En d’autres termes, nos esprits et nos modes de vie sont en charge de notre santé. Cela peut même être appliqué à de nombreuses maladies, y compris le cancer.

« Auparavant, nous pensions qu’un gène mutant causait le cancer », a expliqué le Dr Lipton, « mais avec l’épigénétique, tout cela a changé. »

« J’ai placé une cellule souche dans une boîte de culture et elle s’est divisée toutes les dix heures. Après deux semaines, il y avait des milliers de cellules dans la boîte, et elles étaient toutes génétiquement identiques, ayant été dérivées de la même cellule mère. J’ai divisé la population cellulaire et je les ai inoculés dans trois boîtes de culture différentes.

« Ensuite, j’ai manipulé le milieu de culture – l’équivalent cellulaire de l’environnement – ​​dans chaque boîte. Dans un plat, les cellules sont devenues des os, dans un autre, du muscle et dans le dernier plat, de la graisse. Cela a démontré que les gènes ne déterminaient pas le destin des cellules car elles avaient toutes exactement les mêmes gènes. L’environnement déterminait le destin des cellules, pas le modèle génétique. Donc, si les cellules sont dans un environnement sain, elles sont saines. S’ils sont dans un environnement malsain, ils tombent malades.

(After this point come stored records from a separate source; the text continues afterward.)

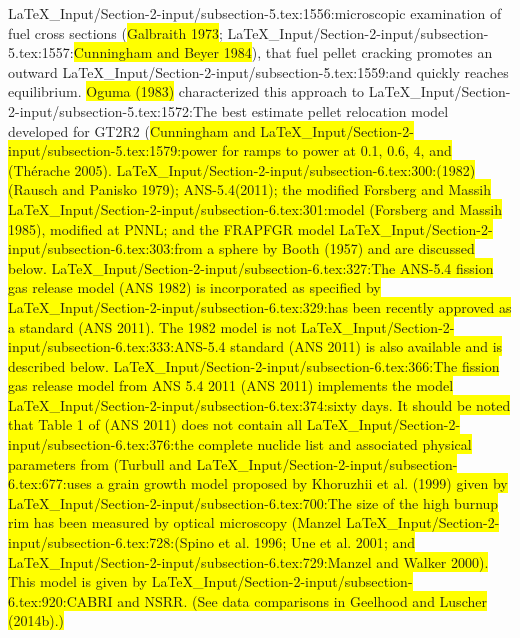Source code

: {{{{{{LaTeX_Input/Section-2-input/subsection-5.tex:1556:microscopic examination of fuel cross sections (\colorbox{yellow}{Galbraith 1973};
LaTeX_Input/Section-2-input/subsection-5.tex:1557:\colorbox{yellow}{Cunningham and Beyer 1984}), that fuel pellet cracking promotes an outward
LaTeX_Input/Section-2-input/subsection-5.tex:1559:and quickly reaches equilibrium. \colorbox{yellow}{Oguma (1983)} characterized this approach to
LaTeX_Input/Section-2-input/subsection-5.tex:1572:The best estimate pellet relocation model developed for GT2R2 (\colorbox{yellow}{Cunningham and
LaTeX_Input/Section-2-input/subsection-5.tex:1579:power for ramps to power at 0.1, 0.6, 4, and  (\colorbox{yellow}{Thérache 2005}).
LaTeX_Input/Section-2-input/subsection-6.tex:300:(1982) (\colorbox{yellow}{Rausch and Panisko 1979}); ANS-5.4(2011); the modified Forsberg and Massih
LaTeX_Input/Section-2-input/subsection-6.tex:301:model (\colorbox{yellow}{Forsberg and Massih 1985}), modified at PNNL; and the FRAPFGR model
LaTeX_Input/Section-2-input/subsection-6.tex:303:from a sphere by \colorbox{yellow}{Booth (1957)} and are discussed below.
LaTeX_Input/Section-2-input/subsection-6.tex:327:The ANS-5.4 fission gas release model (\colorbox{yellow}{ANS 1982}) is incorporated as specified by
LaTeX_Input/Section-2-input/subsection-6.tex:329:has been recently approved as a standard (\colorbox{yellow}{ANS 2011}). The 1982 model is not
LaTeX_Input/Section-2-input/subsection-6.tex:333:ANS-5.4 standard (\colorbox{yellow}{ANS 2011}) is also available and is described below.
LaTeX_Input/Section-2-input/subsection-6.tex:366:The fission gas release model from ANS 5.4 2011 (\colorbox{yellow}{ANS 2011}) implements the model
LaTeX_Input/Section-2-input/subsection-6.tex:374:sixty days. It should be noted that Table 1 of (\colorbox{yellow}{ANS 2011}) does not contain all
LaTeX_Input/Section-2-input/subsection-6.tex:376:the complete nuclide list and associated physical parameters from (\colorbox{yellow}{Turbull and
LaTeX_Input/Section-2-input/subsection-6.tex:677:uses a grain growth model proposed by \colorbox{yellow}{Khoruzhii et al. (1999)} given by
LaTeX_Input/Section-2-input/subsection-6.tex:700:The size of the high burnup rim has been measured by optical microscopy (\colorbox{yellow}{Manzel
LaTeX_Input/Section-2-input/subsection-6.tex:728:(\colorbox{yellow}{Spino et al. 1996}; \colorbox{yellow}{Une et al.  2001}; and
LaTeX_Input/Section-2-input/subsection-6.tex:729:\colorbox{yellow}{Manzel and Walker 2000}). This model is given by
LaTeX_Input/Section-2-input/subsection-6.tex:920:CABRI and NSRR. (See data comparisons in \colorbox{yellow}{Geelhood and Luscher (2014b)}.)
}}}}}}}}}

La façon dont nous considérons le cancer change radicalement, car il est clair que l’esprit et nos émotions jouent un rôle dans sa cause et, dans certains cas, dans son traitement. Louise Hay est une auteure bien connue qui traite des causes émotionnelles du cancer dans son livre You Can Heal Your Life . Elle-même survivante du cancer, elle a guéri sa maladie en seulement six mois en utilisant une combinaison d’affirmations, de visualisation, de nettoyage nutritionnel et de psychothérapie. Selon Hay, le cancer est simplement la manifestation d’une blessure profonde, de secrets, de ressentiment de longue date, de chagrin et/ou de haine.

De plus, le Dr Lipton explique en fait la relation entre votre esprit et la santé de vos cellules, qui est liée au cancer :

Voici le lien : avec cinquante mille milliards de cellules dans votre corps, le corps humain est l’équivalent d’une boîte de Pétri recouverte de peau. Déplacer votre corps d’un environnement à un autre modifie la composition du « milieu de culture », le sang. La chimie du milieu de culture du corps détermine la nature de l’environnement de la cellule en vous. La chimie du sang est largement influencée par les produits chimiques émis par votre cerveau. La chimie du cerveau ajuste la composition du sang en fonction de vos perceptions de la vie. Cela signifie donc que votre perception d’une chose donnée, à un moment donné, peut influencer la chimie du cerveau, qui, à son tour, affecte l’environnement dans lequel résident vos cellules et contrôle leur destin. En d’autres termes, vos pensées et vos perceptions ont un effet direct et extrêmement important sur les cellules.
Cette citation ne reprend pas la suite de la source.